Few who come hither will need to be reminded of that inspiriting voyage along the coast, when

“The Abbess of St. Hilda placed
With five fair nuns the galley graced,”

nor of the sisters’ evening talk, while

“—Whitby’s nuns exulting told,
How to their house three barons bold
Must menial service do;
While horns blow out a note of shame,
And monks cry ‘Fye upon your name!
In wrath, for loss of sylvan game,
St. Hilda’s priest ye slew.’—
This on Ascension day, each year,
While labouring on our harbour-pier,
Must Herbert, Bruce, and Percy hear.—
They told how in their convent cell
A Saxon princess once did dwell,
The lovely Edelfled;
And how of thousand snakes, each one
Was changed into a coil of stone
When holy Hilda pray’d;
Themselves, within their holy bound,
Their stony folds had often found.
They told how seafowls’ pinions fail,
As over Whitby’s towers they sail,
And sinking down, with flutterings faint,
They do their homage to the saint.”

The stately tower, the glory of the ruin, fell in 1830, at the close of a reign, during which things good and beautiful were unhappily but too much neglected. A rugged heap, with lumps of stone peeping out from tufts of coarse grass, marks the spot where the fall took place; the last, it is to be hoped, that will be permitted in so striking a memorial of the architecture of the past. Standing in private grounds and surrounded by a light iron fence, it is now safe from the intrusion of cattle and from wanton spoilers.
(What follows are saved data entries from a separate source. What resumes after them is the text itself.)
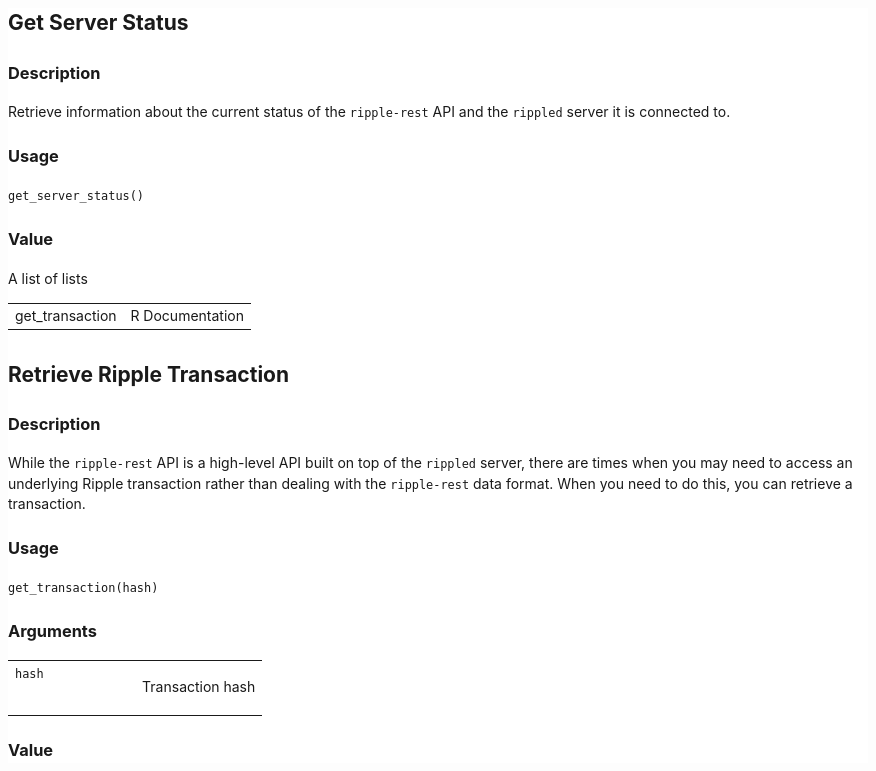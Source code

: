 Get Server Status
-----------------

### Description

Retrieve information about the current status of the `ripple-rest` API
and the `rippled` server it is connected to.

### Usage

    get_server_status()

### Value

A list of lists
<table>
<tbody>
<tr class="odd">
<td align="left">get_transaction</td>
<td align="left">R Documentation</td>
</tr>
</tbody>
</table>

Retrieve Ripple Transaction
---------------------------

### Description

While the `ripple-rest` API is a high-level API built on top of the
`rippled` server, there are times when you may need to access an
underlying Ripple transaction rather than dealing with the `ripple-rest`
data format. When you need to do this, you can retrieve a transaction.

### Usage

    get_transaction(hash)

### Arguments

<table>
<col width="50%" />
<col width="50%" />
<tbody>
<tr class="odd">
<td align="left"><code>hash</code></td>
<td align="left"><p>Transaction hash</p></td>
</tr>
</tbody>
</table>

### Value
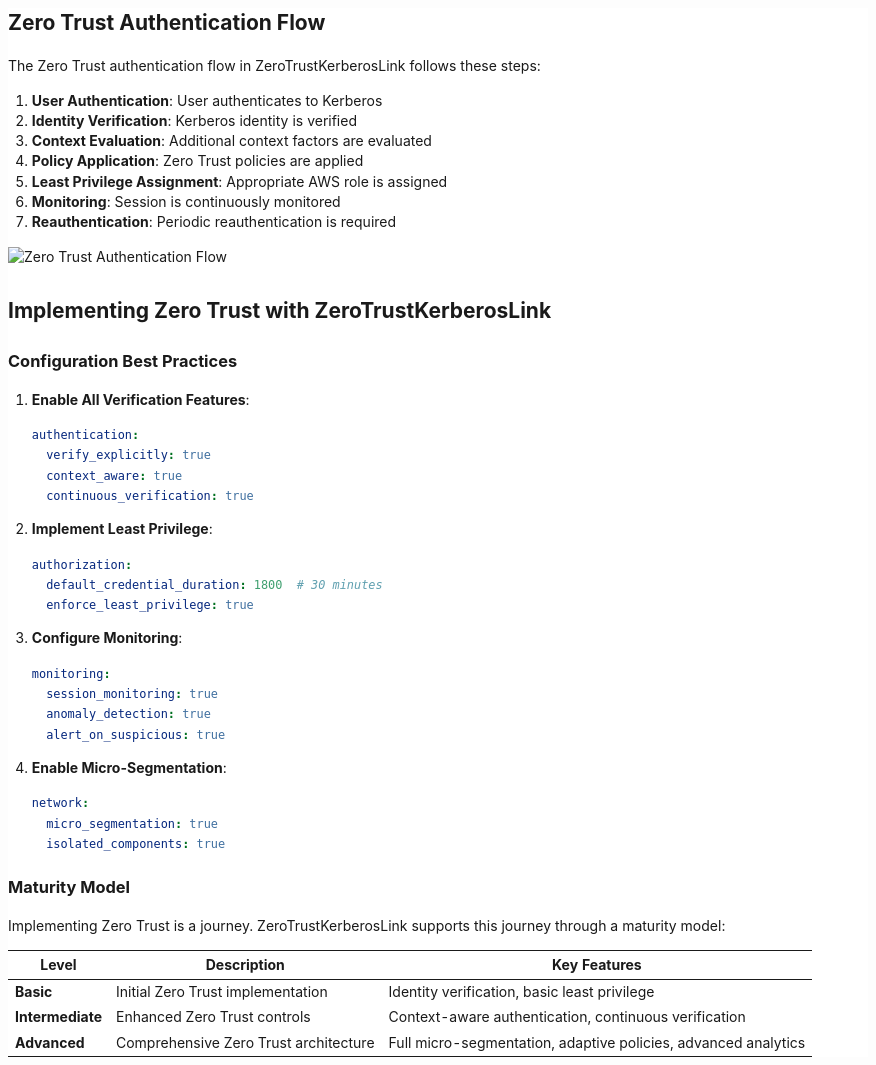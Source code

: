## Zero Trust Authentication Flow

The Zero Trust authentication flow in ZeroTrustKerberosLink follows these steps:

1. **User Authentication**: User authenticates to Kerberos
2. **Identity Verification**: Kerberos identity is verified
3. **Context Evaluation**: Additional context factors are evaluated
4. **Policy Application**: Zero Trust policies are applied
5. **Least Privilege Assignment**: Appropriate AWS role is assigned
6. **Monitoring**: Session is continuously monitored
7. **Reauthentication**: Periodic reauthentication is required

![Zero Trust Authentication Flow](../images/zero-trust-flow.png)

## Implementing Zero Trust with ZeroTrustKerberosLink

### Configuration Best Practices

1. **Enable All Verification Features**:
   ```yaml
   authentication:
     verify_explicitly: true
     context_aware: true
     continuous_verification: true
   ```

2. **Implement Least Privilege**:
   ```yaml
   authorization:
     default_credential_duration: 1800  # 30 minutes
     enforce_least_privilege: true
   ```

3. **Configure Monitoring**:
   ```yaml
   monitoring:
     session_monitoring: true
     anomaly_detection: true
     alert_on_suspicious: true
   ```

4. **Enable Micro-Segmentation**:
   ```yaml
   network:
     micro_segmentation: true
     isolated_components: true
   ```

### Maturity Model

Implementing Zero Trust is a journey. ZeroTrustKerberosLink supports this journey through a maturity model:

| Level | Description | Key Features |
|-------|-------------|-------------|
| **Basic** | Initial Zero Trust implementation | Identity verification, basic least privilege |
| **Intermediate** | Enhanced Zero Trust controls | Context-aware authentication, continuous verification |
| **Advanced** | Comprehensive Zero Trust architecture | Full micro-segmentation, adaptive policies, advanced analytics |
A few yards beyond the abbey, you cross St. Mary’s churchyard to the top of a long flight of steps, where a remarkable scene opens suddenly beneath. Whitby, lying on each side of the Esk, the river winding from a wooded vale, expanding to receive the numerous vessels of the inner harbour, and flowing away between the houses and the two piers to the sea. The declivity is so abrupt, that the houses appear strangely huddled together, tier above tier, in irregular masses, as if resting one on the other, and what with the colour and variety of forms, the shipping, the great depth of the valley, the great bluffs with which it terminates, and line upon line of breakers beginning to foam at two furlongs from the shore, make up a scene surpassingly picturesque; one that you will be in no hurry to lose sight of. If the Whitby church-goers find it toilsome to ascend nearly two hundred steps every Sunday, they have a goodly prospect for recompense, besides the service.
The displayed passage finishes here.